Em 3 de janeiro de 2026, os Estados Unidos realizaram uma operação militar repentina na Venezuela, capturando o presidente Nicolás Maduro e sua esposa e transferindo-os para os EUA para enfrentar acusações federais de longa data relacionadas ao tráfico de drogas e ao narcoterrorismo. A medida chocou os mercados globais e imediatamente levantou questões sobre o timing e o motivo.

Oficialmente, Washington diz que a operação foi o resultado de anos de investigações e acusações que remontam a 2020. As autoridades dos EUA argumentam que o governo de Maduro estava profundamente ligado a redes internacionais de drogas e que sanções e diplomacia falharam, deixando a ação direta como a única opção.

No entanto, críticos dentro dos EUA rapidamente apresentaram uma explicação alternativa. Nos dias que antecederam o ataque à Venezuela, a atenção pública estava fortemente focada em uma controvérsia renovada em torno do caso Jeffrey Epstein e nas exigências por maior transparência em relação aos arquivos relacionados. A súbita erupção de uma grande crise externa mudou a cobertura da mídia quase da noite para o dia.

Essa sobreposição alimentou acusações de um clássico cenário de "wag the dog" — a ideia de que uma ação internacional dramática foi usada para distrair o público de um escrutínio doméstico desconfortável. Alguns figuras políticas alegaram abertamente que o timing não foi uma coincidência, argumentando que a guerra no exterior pode rapidamente enterrar até mesmo as histórias mais explosivas em casa.

Apesar de como essa narrativa se espalhou amplamente nas redes sociais e plataformas alternativas, não há evidências verificadas de que a operação na Venezuela foi ordenada para esconder ou suprimir revelações relacionadas a Epstein.
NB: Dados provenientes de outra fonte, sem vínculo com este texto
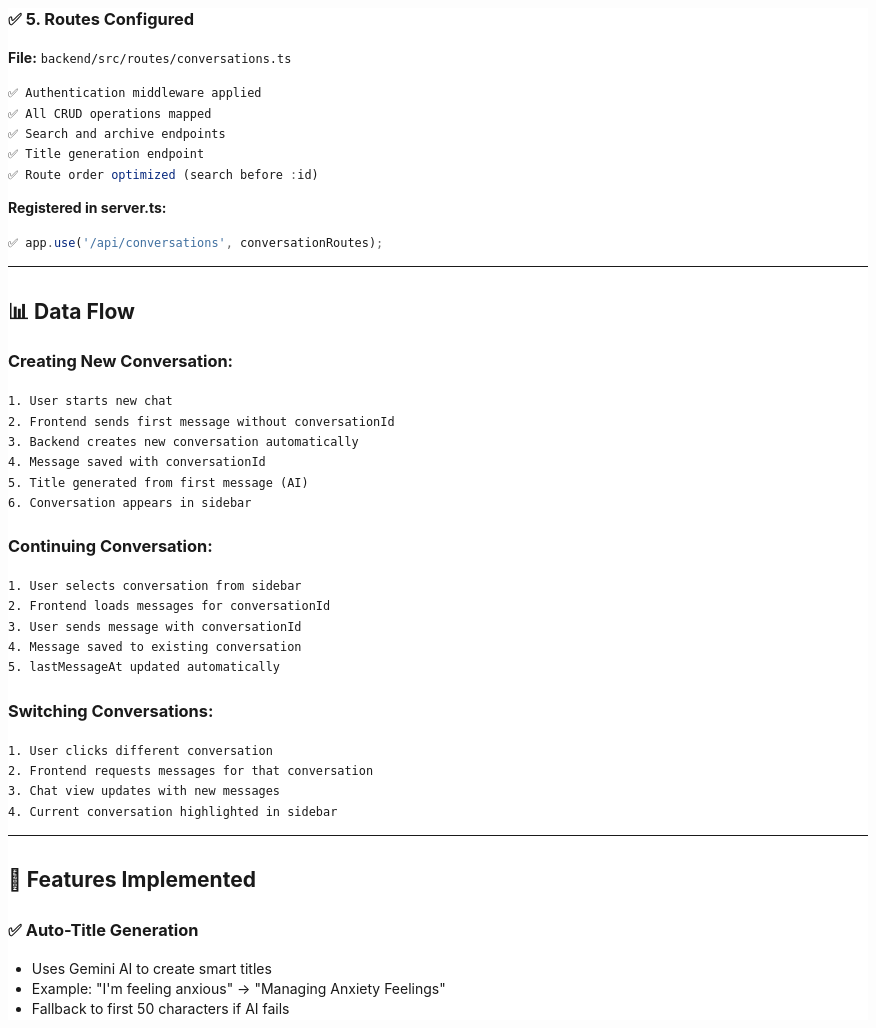 ### ✅ **5. Routes Configured**
**File:** `backend/src/routes/conversations.ts`

```typescript
✅ Authentication middleware applied
✅ All CRUD operations mapped
✅ Search and archive endpoints
✅ Title generation endpoint
✅ Route order optimized (search before :id)
```

**Registered in server.ts:**
```typescript
✅ app.use('/api/conversations', conversationRoutes);
```

---

## 📊 **Data Flow**

### **Creating New Conversation:**
```
1. User starts new chat
2. Frontend sends first message without conversationId
3. Backend creates new conversation automatically
4. Message saved with conversationId
5. Title generated from first message (AI)
6. Conversation appears in sidebar
```

### **Continuing Conversation:**
```
1. User selects conversation from sidebar
2. Frontend loads messages for conversationId
3. User sends message with conversationId
4. Message saved to existing conversation
5. lastMessageAt updated automatically
```

### **Switching Conversations:**
```
1. User clicks different conversation
2. Frontend requests messages for that conversation
3. Chat view updates with new messages
4. Current conversation highlighted in sidebar
```

---

## 🎨 **Features Implemented**

### ✅ **Auto-Title Generation**
- Uses Gemini AI to create smart titles
- Example: "I'm feeling anxious" → "Managing Anxiety Feelings"
- Fallback to first 50 characters if AI fails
Os relatos da mídia tradicional tratam a afirmação de distração como retórica política e especulação, não como um motivo estabelecido. Não há também nenhuma ligação direta confirmada entre Maduro e Epstein.

Além das teorias da conspiração, analistas apontam para fatores geopolíticos de longa data que colocam a Venezuela na mira de Washington: as enormes reservas de petróleo do país, sua posição estratégica no Hemisfério Ocidental e seus laços estreitos com rivais dos EUA, como Rússia, China e Irã.

Em resumo, o que está confirmado é que os EUA realizaram uma operação de alto risco que remodelou a liderança da Venezuela e provocou uma reação global. O que permanece não provado é a afirmação de que a ação foi projetada para desviar a atenção de escândalos domésticos. A teoria persiste principalmente por causa do timing e da desconfiança pública, não por evidências concretas.